Okay. So we should expect – I mean the extra OpEx there, it’s not coming out of the first quarter like we saw some of this additional revenue?

Steve Buhaly

You’re right. It was – I was a little bit surprised in Q4 at the level of spend, but it was done for good and reasonable reasons. But in Q1 we’ve got some FICA pickup and some of the increase in Q4 was hiring that came in earlier than I expected, but those people are still here. So I expect engineering expense to be flat to up a little bit Q4 to Q1.

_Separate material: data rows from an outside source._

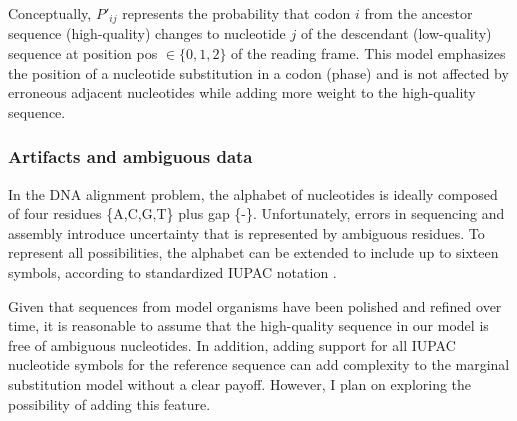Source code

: Conceptually, $P'_{ij}$ represents the probability that codon $i$ from the
ancestor sequence (high-quality) changes to nucleotide $j$ of the descendant
(low-quality) sequence at position pos $\in \{0,1,2\}$ of the reading frame.
This model emphasizes the position of a nucleotide substitution in a codon
(phase) and is not affected by erroneous adjacent nucleotides while adding more
weight to the high-quality sequence.


\subsubsection{Artifacts and ambiguous data}



In the DNA alignment problem, the alphabet of nucleotides is ideally composed
of four residues \{A,C,G,T\} plus gap \{-\}.
Unfortunately, errors in sequencing and assembly introduce uncertainty that is
represented by ambiguous residues.
To represent all possibilities, the alphabet can be extended to include up to
sixteen symbols, according to standardized IUPAC notation
\parencite{cornish_1985_nomenclature}.


Given that sequences from model organisms have been polished and refined over
time, it is reasonable to assume that the high-quality sequence in our model is
free of ambiguous nucleotides.
In addition, adding support for all IUPAC nucleotide symbols for the reference
sequence can add complexity to the marginal substitution model without a clear
payoff.
However, I plan on exploring the possibility of adding this feature.

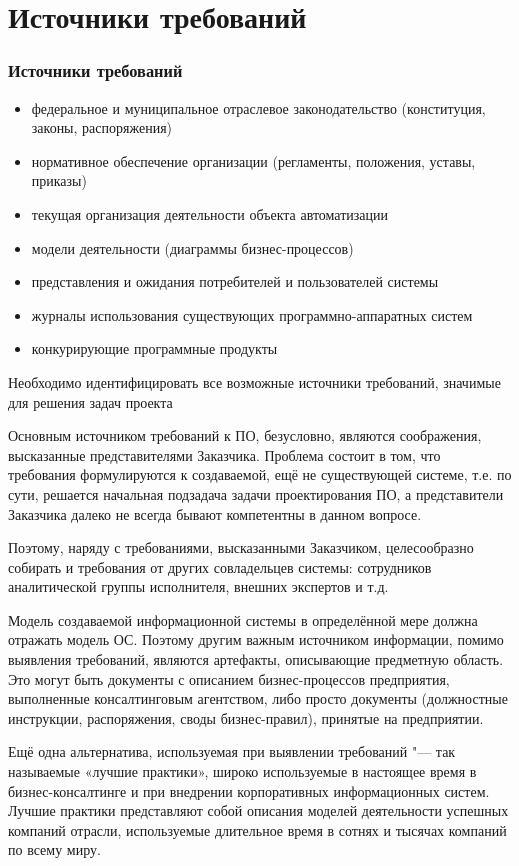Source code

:\documentclass{../industrial-development}
\begin{document}
\section{Источники требований}
\begin{frame} \frametitle{Источники требований}
 \begin{itemize}
\item федеральное и муниципальное отраслевое законодательство (конституция, законы, распоряжения)
\item нормативное обеспечение организации (регламенты, положения, уставы, приказы)
\item текущая организация деятельности объекта автоматизации
\item модели деятельности (диаграммы бизнес-процессов)
\item представления и ожидания потребителей и пользователей системы
\item журналы использования существующих программно-аппаратных систем
\item конкурирующие программные продукты
  \end{itemize}
Необходимо идентифицировать все возможные источники требований, значимые для решения задач проекта
\end{frame}

\lecturenotes

Основным источником требований к ПО, безусловно, являются соображения, высказанные представителями Заказчика. Проблема состоит в том, что требования формулируются к создаваемой, ещё не существующей системе, т.е. по сути, решается начальная подзадача задачи проектирования ПО, а представители Заказчика далеко не всегда бывают компетентны в данном вопросе. 

Поэтому, наряду с требованиями, высказанными Заказчиком, целесообразно собирать и требования от других совладельцев системы: сотрудников аналитической группы исполнителя, внешних экспертов и т.д.

Модель создаваемой информационной системы в определённой мере должна отражать модель ОС. Поэтому другим важным источником информации, помимо выявления требований, являются артефакты, описывающие предметную область. Это могут быть документы с описанием бизнес-процессов предприятия, выполненные консалтинговым агентством, либо просто документы (должностные инструкции, распоряжения, своды бизнес-правил), принятые на предприятии.

Ещё одна альтернатива, используемая при выявлении требований "--- так называемые «лучшие практики», широко используемые в настоящее время в бизнес-консалтинге и при внедрении корпоративных информационных систем. Лучшие практики представляют собой описания моделей деятельности успешных компаний отрасли, используемые длительное время в сотнях и тысячах компаний по всему миру.
\end{document}

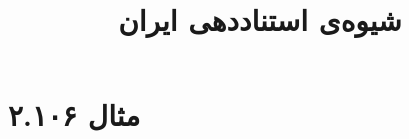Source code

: \documentclass[a4paper,10pt]{article}
\begin{document}
\title{شیوه‌ی استناددهی ایران}
\author{}
\date{}
\maketitle



\section*{مثال ۲.۱۰۶}

\cite{حقایق1377}\\
\\
\cite{مددی1385}\\
\\






\end{document}
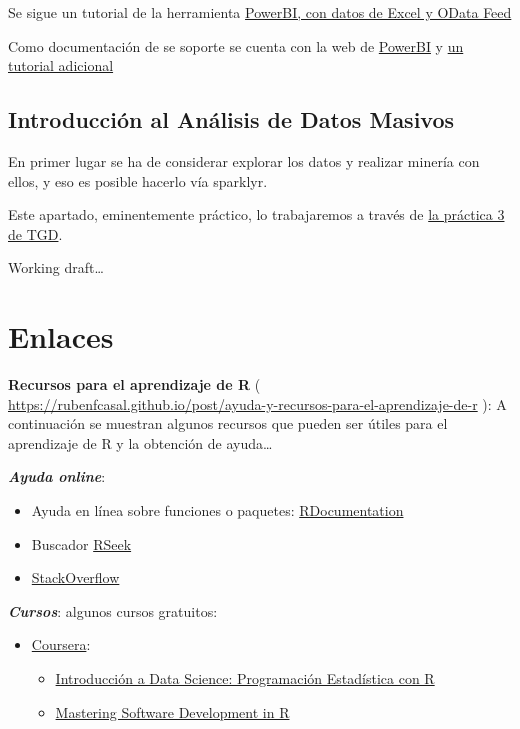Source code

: \documentclass[
]{book}
\begin{document}
Se sigue un tutorial de la herramienta \href{https://docs.microsoft.com/es-es/power-bi/desktop-tutorial-analyzing-sales-data-from-excel-and-an-odata-feed}{PowerBI, con datos de Excel y OData Feed}

Como documentación de se soporte se cuenta con la web de \href{https://docs.microsoft.com/es-es/power-bi/}{PowerBI} y \href{https://ccance.net/manuales/powerbi/capitulo_01_introduccion.pdf}{un tutorial adicional}

\section{Introducción al Análisis de Datos Masivos}\label{introducciuxf3n-al-anuxe1lisis-de-datos-masivos}

En primer lugar se ha de considerar explorar los datos y realizar minería con ellos, y eso es posible hacerlo vía sparklyr.

Este apartado, eminentemente práctico, lo trabajaremos a través de \href{https://www.kaggle.com/gltaboada/t3-practice3-flights}{la práctica 3 de TGD}.

\appendix


Working draft\ldots{}

\chapter{Enlaces}\label{links}

\textbf{Recursos para el aprendizaje de R} ( \url{https://rubenfcasal.github.io/post/ayuda-y-recursos-para-el-aprendizaje-de-r}
): A continuación se muestran algunos recursos que pueden ser útiles para el aprendizaje de R y la obtención de ayuda\ldots{}

\textbf{\emph{Ayuda online}}:

\begin{itemize}
\item
  Ayuda en línea sobre funciones o paquetes: \href{https://www.rdocumentation.org/}{RDocumentation}
\item
  Buscador \href{http://rseek.org/}{RSeek}
\item
  \href{http://stackoverflow.com/questions/tagged/r}{StackOverflow}
\end{itemize}

\textbf{\emph{Cursos}}:
algunos cursos gratuitos:

\begin{itemize}
\item
  \href{https://www.coursera.org/}{Coursera}:

  \begin{itemize}
  \item
    \href{https://www.coursera.org/learn/intro-data-science-programacion-estadistica-r}{Introducción a Data Science: Programación Estadística con R}
  \item
    \href{https://www.coursera.org/specializations/r}{Mastering Software Development in R}
  \end{itemize}
\end{itemize}
\end{document}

Tyler Radke – Lazard Capital Markets

Okay. And last question, then I’ll jump back in the queue. Can you just provide a little more color on the scrap issue? And just help us understand exactly what went on? The potential for this to occur again? And then what exactly the charge? Where we stand on the outcome of that resolution?

Ralph Quinsey

Well, to be straight up, we’re being transparent, but any comments on particulars at this point would be purely speculative. I can tell you that it’s isolated to a very few amount of products and customers, about a handful each. No 10% or greater customers are impacted or involved. We have dual-source supply, and this was associated with bringing up a line associated with that dual-source supply. And we need to work through it. Like I said, it’s just too early in the process and in the discovery phase. It would just be too speculative.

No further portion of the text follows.